The json file example_config/configuration.json contains an example configuration of Dtest, Spark, and the data elements and tests that need to be executed.

There are 2 main types of connections:

  • Database connections
  • File connections (this will be subdivided into local and S3)

The data definition defines one of 3 things:

  • A database table
  • A file (csv or parquet)
  • A database query

The tests define the tests that can be executed. These are the following tests that currently can be executed:

unique - check for the uniqueness of a list of fields

Required:
{ "fields" : [list of fields to check for uniqueness]
  "dataset" : [the dataset against which you're running the test for]
}

Optional:
{ "filter" : [a sql syntax filter] }

Example:

        "product-id-uniqueness": {
            "description": "product_id unique check",
            "test_type": "unique",
            "dataset": "table_name",
            "field": ["product_id"],
            "severity": "Error"
        }

foreign_key - do a relational foreign key constraint, by checking if a field in one the secondary table all exists in the primary key table.

Required:
{
    "parent_dataset" : [the parent dataset (one with primary key)]
    "parent_field" : [the field name of the parent dataset]
    "child_dataset" : [the child dataset]
    "child_field" : [the field in the child dataset]
}

Optional:
{ "filter" : [a sql syntax filter that is applied to both tables] }

Example:

        "customer-transaction-fk": {
            "description": "customer vs transaction test",
            "test_type": "foreign_key",
            "parent_dataset": "table_name",
            "parent_field": "customer_id",
            "child_dataset": "table_name",
            "child_field": "transaction_id",
            "filter" : "product_id is not null",
            "severity": "Error"
        }

filter - checks the number of records that match the filter. The test will fail if a result > 0 is returned. The failed return value is the number of records returned.

Required:
{
    "filter": [an sql valid filter for the dataset in question]
    "dataset" : [the dataset against which you're running the test for]
}

Example:

        "gender-null": {
            "description": "gender null",
            "test_type": "filter",
            "dataset": "table_name",
            "filter": "gender is null",
            "severity": "Info"
        }

field_accuracy - compare two rows that should have identical data and calculate statistics about the accuracy of the data. This test does not succeed or fail, but returns a table with statistics on the datasets.

Required:
{
    "fields" : [an array with the two fields to compare in the datast]
    "dataset" : [the dataset against which you're running the test for]
}

Example

        "accuracy-check": {
            "description": "Compare the value of two fields",
            "test_type": "field_accuracy",
            "dataset": "some-file",
            "fields": [
                "field1",
                "field1_b"
            ]
        }

data_load_check - a test to confirm that the data has been loaded across a number of dates

Required:
{
        "date_field": [the date field to check in the dataset]
        "dataset" : [the dataset to check]
        "start_date" : [the start date for the date load check, format YYYYMMDD]
        "end_date" : [the end date for the date load check, format YYYYMMDD]
        "date_table" : the name of the date table
        "date_type" : the type of date that will be used, must be one of the following ("string_8ch", "string_dash", "date") 
}

Note: The date table needs to be available to run this test. This table should have a list of all the date for the required period.
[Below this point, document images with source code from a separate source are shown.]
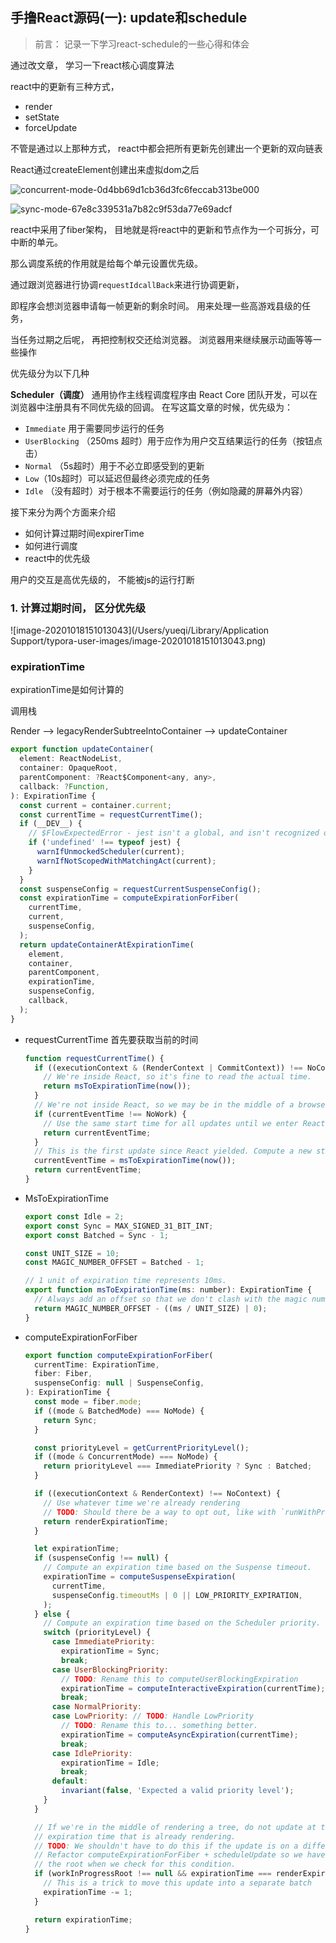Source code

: ## 手撸React源码(一): update和schedule

> 前言： 记录一下学习react-schedule的一些心得和体会

通过改文章， 学习一下react核心调度算法

react中的更新有三种方式， 

- render
- setState
- forceUpdate

不管是通过以上那种方式， react中都会把所有更新先创建出一个更新的双向链表

React通过createElement创建出来虚拟dom之后

![concurrent-mode-0d4bb69d1cb36d3fc6feccab313be000](/Users/yueqi/Desktop/concurrent-mode-0d4bb69d1cb36d3fc6feccab313be000.gif)

![sync-mode-67e8c339531a7b82c9f53da77e69adcf](/Users/yueqi/Desktop/sync-mode-67e8c339531a7b82c9f53da77e69adcf.gif)





react中采用了fiber架构， 目地就是将react中的更新和节点作为一个可拆分，可中断的单元。

那么调度系统的作用就是给每个单元设置优先级。 

通过跟浏览器进行协调`requestIdcallBack`来进行协调更新， 

即程序会想浏览器申请每一帧更新的剩余时间。 用来处理一些高游戏县级的任务，

当任务过期之后呢， 再把控制权交还给浏览器。 浏览器用来继续展示动画等等一些操作





优先级分为以下几种

**Scheduler（调度）** 通用协作主线程调度程序由 React Core 团队开发，可以在浏览器中注册具有不同优先级的回调。 在写这篇文章的时候，优先级为：

- `Immediate` 用于需要同步运行的任务
- `UserBlocking` （250ms 超时）用于应作为用户交互结果运行的任务（按钮点击）
- `Normal` （5s超时）用于不必立即感受到的更新
- `Low`（10s超时）可以延迟但最终必须完成的任务
- `Idle` （没有超时）对于根本不需要运行的任务（例如隐藏的屏幕外内容）



接下来分为两个方面来介绍

- 如何计算过期时间expirerTime
- 如何进行调度
- react中的优先级

用户的交互是高优先级的， 不能被js的运行打断



### 1. 计算过期时间， 区分优先级



![image-20201018151013043](/Users/yueqi/Library/Application Support/typora-user-images/image-20201018151013043.png)







### expirationTime

expirationTime是如何计算的

调用栈



Render --> legacyRenderSubtreeIntoContainer --> updateContainer

```js
export function updateContainer(
  element: ReactNodeList,
  container: OpaqueRoot,
  parentComponent: ?React$Component<any, any>,
  callback: ?Function,
): ExpirationTime {
  const current = container.current;
  const currentTime = requestCurrentTime();
  if (__DEV__) {
    // $FlowExpectedError - jest isn't a global, and isn't recognized outside of tests
    if ('undefined' !== typeof jest) {
      warnIfUnmockedScheduler(current);
      warnIfNotScopedWithMatchingAct(current);
    }
  }
  const suspenseConfig = requestCurrentSuspenseConfig();
  const expirationTime = computeExpirationForFiber(
    currentTime,
    current,
    suspenseConfig,
  );
  return updateContainerAtExpirationTime(
    element,
    container,
    parentComponent,
    expirationTime,
    suspenseConfig,
    callback,
  );
}
```

- requestCurrentTime 首先要获取当前的时间

  ```js
  function requestCurrentTime() {
    if ((executionContext & (RenderContext | CommitContext)) !== NoContext) {
      // We're inside React, so it's fine to read the actual time.
      return msToExpirationTime(now());
    }
    // We're not inside React, so we may be in the middle of a browser event.
    if (currentEventTime !== NoWork) {
      // Use the same start time for all updates until we enter React again.
      return currentEventTime;
    }
    // This is the first update since React yielded. Compute a new start time.
    currentEventTime = msToExpirationTime(now());
    return currentEventTime;
  }
  ```

- MsToExpirationTime

  ```js
  export const Idle = 2;
  export const Sync = MAX_SIGNED_31_BIT_INT;
  export const Batched = Sync - 1;
  
  const UNIT_SIZE = 10;
  const MAGIC_NUMBER_OFFSET = Batched - 1;
  
  // 1 unit of expiration time represents 10ms.
  export function msToExpirationTime(ms: number): ExpirationTime {
    // Always add an offset so that we don't clash with the magic number for NoWork.
    return MAGIC_NUMBER_OFFSET - ((ms / UNIT_SIZE) | 0);
  }
  
  ```

- computeExpirationForFiber

  ```js
  export function computeExpirationForFiber(
    currentTime: ExpirationTime,
    fiber: Fiber,
    suspenseConfig: null | SuspenseConfig,
  ): ExpirationTime {
    const mode = fiber.mode;
    if ((mode & BatchedMode) === NoMode) {
      return Sync;
    }
  
    const priorityLevel = getCurrentPriorityLevel();
    if ((mode & ConcurrentMode) === NoMode) {
      return priorityLevel === ImmediatePriority ? Sync : Batched;
    }
  
    if ((executionContext & RenderContext) !== NoContext) {
      // Use whatever time we're already rendering
      // TODO: Should there be a way to opt out, like with `runWithPriority`?
      return renderExpirationTime;
    }
  
    let expirationTime;
    if (suspenseConfig !== null) {
      // Compute an expiration time based on the Suspense timeout.
      expirationTime = computeSuspenseExpiration(
        currentTime,
        suspenseConfig.timeoutMs | 0 || LOW_PRIORITY_EXPIRATION,
      );
    } else {
      // Compute an expiration time based on the Scheduler priority.
      switch (priorityLevel) {
        case ImmediatePriority:
          expirationTime = Sync;
          break;
        case UserBlockingPriority:
          // TODO: Rename this to computeUserBlockingExpiration
          expirationTime = computeInteractiveExpiration(currentTime);
          break;
        case NormalPriority:
        case LowPriority: // TODO: Handle LowPriority
          // TODO: Rename this to... something better.
          expirationTime = computeAsyncExpiration(currentTime);
          break;
        case IdlePriority:
          expirationTime = Idle;
          break;
        default:
          invariant(false, 'Expected a valid priority level');
      }
    }
  
    // If we're in the middle of rendering a tree, do not update at the same
    // expiration time that is already rendering.
    // TODO: We shouldn't have to do this if the update is on a different root.
    // Refactor computeExpirationForFiber + scheduleUpdate so we have access to
    // the root when we check for this condition.
    if (workInProgressRoot !== null && expirationTime === renderExpirationTime) {
      // This is a trick to move this update into a separate batch
      expirationTime -= 1;
    }
  
    return expirationTime;
  }
  ```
There are two types of date formats;

  • string_8ch in the format YYYYMMDD
  • string_dash or date in the format YYYY-MM-DD

It should have a date field named {{{date_id}}} (format YYYYMMDD)

Example:

        "sfmc-send-job-load": {
            "description": "Check if the send job table has data loaded for all days in May",
            "test_type": "data_load_check",
            "date_field": "event_date_id",
            "dataset": "sfmc-open",
            "start_date": "20190501",
            "end_date": "20190531",
            "date_table": "date-table",
            "severity": "Warn",
            "date_type": "date"
        }

dataset_size - a test to make sure that the datset that you are using are within a certain range of rows inclusive.


Required:
{
    "min_value" : [the lowest acceptable value of rows needed in the dataset]
    "max_value" : [the highest number of rows allowed in the dataset]
}

Example

        "dataset_size_test":{
            "description": "check the number of rows in dataset",
            "test_type": "dataset_size",
            "dataset": "flights",
            "min_value": "5000",
            "max_value": "6000",
            "filter": "carrier != 'American Airlines'",
            "severity": "Error"
        }

### Optional fields supported in all tests

There are a number of fields that are supported in all tests as follows:

*severity*  - The severity level of the test failure. Can be one of (Error, Warn, Info)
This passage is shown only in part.